[[ Excerpted records, beginning ]]
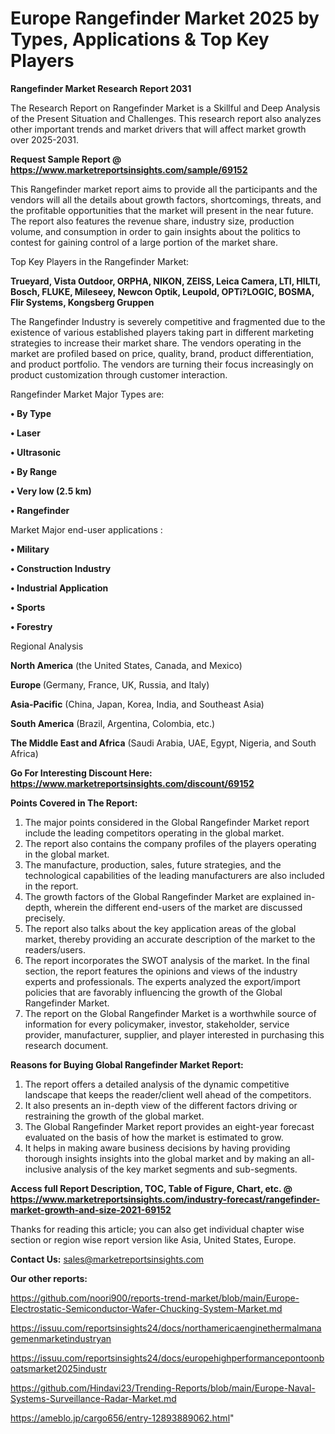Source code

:# Europe Rangefinder Market 2025 by Types, Applications & Top Key Players

<strong>Rangefinder Market Research Report 2031</strong>

The Research Report on Rangefinder Market is a Skillful and Deep Analysis of the Present Situation and Challenges. This research report also analyzes other important trends and market drivers that will affect market growth over 2025-2031.

<strong>Request Sample Report @ <a href=https://www.marketreportsinsights.com/sample/69152>https://www.marketreportsinsights.com/sample/69152</a></strong>

This Rangefinder market report aims to provide all the participants and the vendors will all the details about growth factors, shortcomings, threats, and the profitable opportunities that the market will present in the near future. The report also features the revenue share, industry size, production volume, and consumption in order to gain insights about the politics to contest for gaining control of a large portion of the market share.

Top Key Players in the Rangefinder Market:

<strong>Trueyard, Vista Outdoor, ORPHA, NIKON, ZEISS, Leica Camera, LTI, HILTI, Bosch, FLUKE, Mileseey, Newcon Optik, Leupold, OPTi?LOGIC, BOSMA, Flir Systems, Kongsberg Gruppen</strong>

The Rangefinder Industry is severely competitive and fragmented due to the existence of various established players taking part in different marketing strategies to increase their market share. The vendors operating in the market are profiled based on price, quality, brand, product differentiation, and product portfolio. The vendors are turning their focus increasingly on product customization through customer interaction.

Rangefinder Market Major Types are:

<strong>• By Type

• Laser

• Ultrasonic

• By Range

• Very low (2.5 km)

• Rangefinder</strong>

Market Major end-user applications :

<strong>• Military

• Construction Industry

• Industrial Application

• Sports

• Forestry</strong>

Regional Analysis

</u><strong><b>North America</b></strong> (the United States, Canada, and Mexico)

<strong><b>Europe </b></strong>(Germany, France, UK, Russia, and Italy)

<strong><b>Asia-Pacific</b></strong> (China, Japan, Korea, India, and Southeast Asia)

<strong><b>South America</b></strong> (Brazil, Argentina, Colombia, etc.)

<strong><b>The Middle East and Africa</b></strong> (Saudi Arabia, UAE, Egypt, Nigeria, and South Africa)

<strong>Go For Interesting Discount Here: <a href=https://www.marketreportsinsights.com/discount/69152>https://www.marketreportsinsights.com/discount/69152</a></strong>

<strong>Points Covered in The Report:</strong>
<ol>
  <li>The major points considered in the Global Rangefinder Market report include the leading competitors operating in the global market.</li>
  <li>The report also contains the company profiles of the players operating in the global market.</li>
  <li>The manufacture, production, sales, future strategies, and the technological capabilities of the leading manufacturers are also included in the report.</li>
  <li>The growth factors of the Global Rangefinder Market are explained in-depth, wherein the different end-users of the market are discussed precisely.</li>
  <li>The report also talks about the key application areas of the global market, thereby providing an accurate description of the market to the readers/users.</li>
  <li>The report incorporates the SWOT analysis of the market. In the final section, the report features the opinions and views of the industry experts and professionals. The experts analyzed the export/import policies that are favorably influencing the growth of the Global Rangefinder Market.</li>
  <li>The report on the Global Rangefinder Market is a worthwhile source of information for every policymaker, investor, stakeholder, service provider, manufacturer, supplier, and player interested in purchasing this research document.</li>
</ol>
<strong>Reasons for Buying Global Rangefinder Market Report:</strong>

<ol>
  <li>The report offers a detailed analysis of the dynamic competitive landscape that keeps the reader/client well ahead of the competitors.</li>
  <li>It also presents an in-depth view of the different factors driving or restraining the growth of the global market.</li>
  <li>The Global Rangefinder Market report provides an eight-year forecast evaluated on the basis of how the market is estimated to grow.</li>
  <li>It helps in making aware business decisions by having providing thorough insights insights into the global market and by making an all-inclusive analysis of the key market segments and sub-segments.</li>
</ol>
<strong>Access full Report Description, TOC, Table of Figure, Chart, etc. @ <a href=https://www.marketreportsinsights.com/industry-forecast/rangefinder-market-growth-and-size-2021-69152>https://www.marketreportsinsights.com/industry-forecast/rangefinder-market-growth-and-size-2021-69152</a></strong>


Thanks for reading this article; you can also get individual chapter wise section or region wise report version like Asia, United States, Europe.

<strong>Contact Us:</strong>
sales@marketreportsinsights.com

<strong>Our other reports:</strong>

<a href=https://github.com/noori900/reports-trend-market/blob/main/Europe-Electrostatic-Semiconductor-Wafer-Chucking-System-Market.md>https://github.com/noori900/reports-trend-market/blob/main/Europe-Electrostatic-Semiconductor-Wafer-Chucking-System-Market.md</a>

<a href=https://issuu.com/reportsinsights24/docs/northamericaenginethermalmanagemenmarketindustryan>https://issuu.com/reportsinsights24/docs/northamericaenginethermalmanagemenmarketindustryan</a>

<a href=https://issuu.com/reportsinsights24/docs/europehighperformancepontoonboatsmarket2025industr>https://issuu.com/reportsinsights24/docs/europehighperformancepontoonboatsmarket2025industr</a>

<a href=https://github.com/Hindavi23/Trending-Reports/blob/main/Europe-Naval-Systems-Surveillance-Radar-Market.md>https://github.com/Hindavi23/Trending-Reports/blob/main/Europe-Naval-Systems-Surveillance-Radar-Market.md</a>

<a href=https://ameblo.jp/cargo656/entry-12893889062.html>https://ameblo.jp/cargo656/entry-12893889062.html</a>"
[[ Excerpted records, end ]]
▶ [Directions for this task] Please write out, exactly as they appear above, only the lines in the stretch from the line with "<strong>Contact Us:</strong>" through the line with "<strong>Our other reports:</strong>".

▶ [Response to the task]
<strong>Contact Us:</strong>
sales@marketreportsinsights.com

<strong>Our other reports:</strong>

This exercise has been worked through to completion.